The Conversations Network: Mission Accomplished

(The following letter was sent to all members of The Conversations Network earlier today, Sunday, August 16, 2012.)

Hello, Members of The Conversations Network!

It’s been a long time since I’ve sent out a Newsletter, but we’ve been working behind the scenes on some important changes here at The Conversations Network. We’ve been discussing these plans for the past two months with our Board of Directors, Executive Producers and Senior Managers. Channel-by-channel and site-by-site, here’s what we’re going to do.

  • Social Innovations Conversations will continue at the Center for Social Innovation at the Stanford Graduate School of Business. All existing programs will be migrated to CSI’s website, which is where all new episodes will appear.
  • CHI Conversations will return to its original home on the BayCHI web site.
  • IT Conversations production of new programs will cease around December 1.
  • SpokenWord.org will be shut down around December 1.
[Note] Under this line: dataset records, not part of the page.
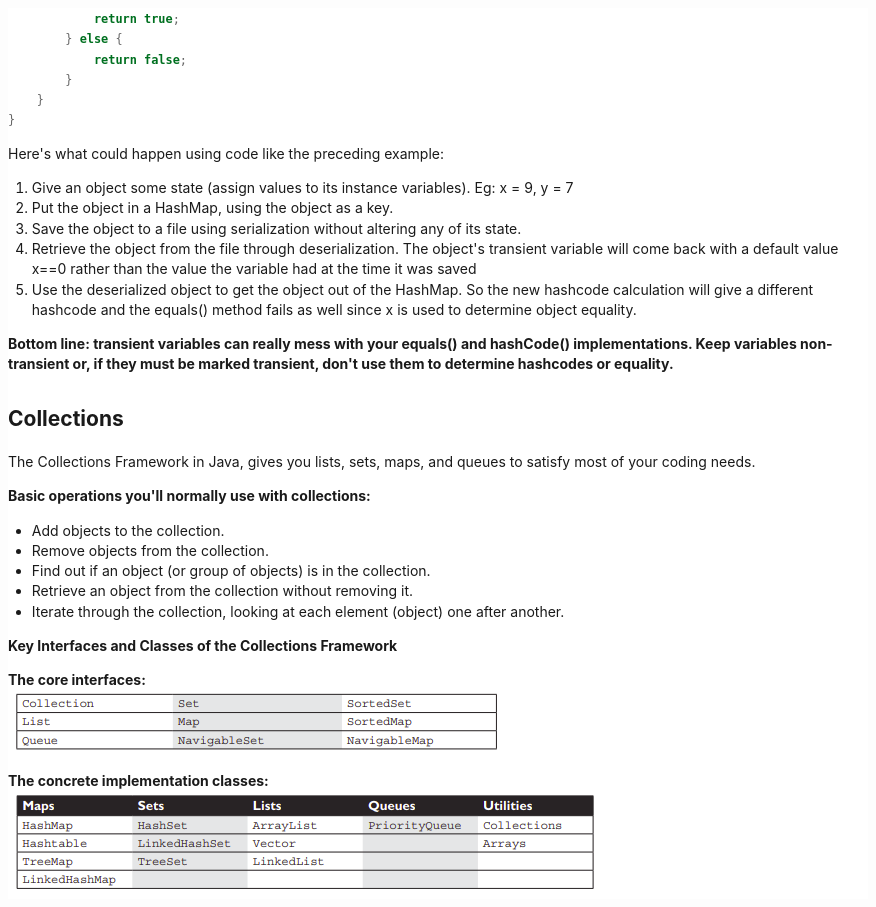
 ```java
            return true;
        } else {
            return false;
        }
    }
}
```
 
Here's what could happen using code like the preceding example: 
1. Give an object some state (assign values to its instance variables). Eg: x = 9, y = 7
2. Put the object in a HashMap, using the object as a key. 
3. Save the object to a file using serialization without altering any of its state. 
4. Retrieve the object from the file through deserialization. The object's transient variable will come back with a default value x==0 rather than the value the variable had at the time it was saved
5. Use the deserialized object to get the object out of the HashMap. So the new hashcode calculation will give a different hashcode and the equals() method fails as well since x is used to determine object equality.


**Bottom line: transient variables can really mess with your equals() and hashCode() implementations. Keep variables non-transient or, if they must be marked transient, don't use them to determine hashcodes or equality.**



## Collections
The Collections Framework in Java, gives you lists, sets, maps, and queues to satisfy most of your coding needs. 

**Basic operations you'll normally use with collections:**  
- Add objects to the collection. 
- Remove objects from the collection. 
- Find out if an object (or group of objects) is in the collection. 
- Retrieve an object from the collection without removing it. 
- Iterate through the collection, looking at each element (object) one after another.


**Key Interfaces and Classes of the Collections Framework**

**The core interfaces:**  
![Sorry. Image not loaded](./img/interfaces.png)

**The concrete implementation classes:**  
![Sorry. Image not loaded](./img/concrete_classes.png)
The remaining assets of the Conversations Network (cash and intellectual property) will be acquired by the Internet Archive, another U.S. 501(c)(3) non-profit organization. All existing programs will be moved to the Internet Archive where the world will be able to continue to listen to them for free.

Trying to anticipate some of the questions you may have:

  • We hope to preserve all existing URLs by running a “redirection server” for many years if not permanently.
  • We will stop accepting new and renewal membership dues and donations within 48 hours.
  • All monthly subscriptions will be canceled via PayPal within the next 48 hours.
  • Dues and donations already received will be used to help preserve the content (audio files and webpages) we’ve published over the past 9+ years.

So why are we doing this? A bit of history will help explain.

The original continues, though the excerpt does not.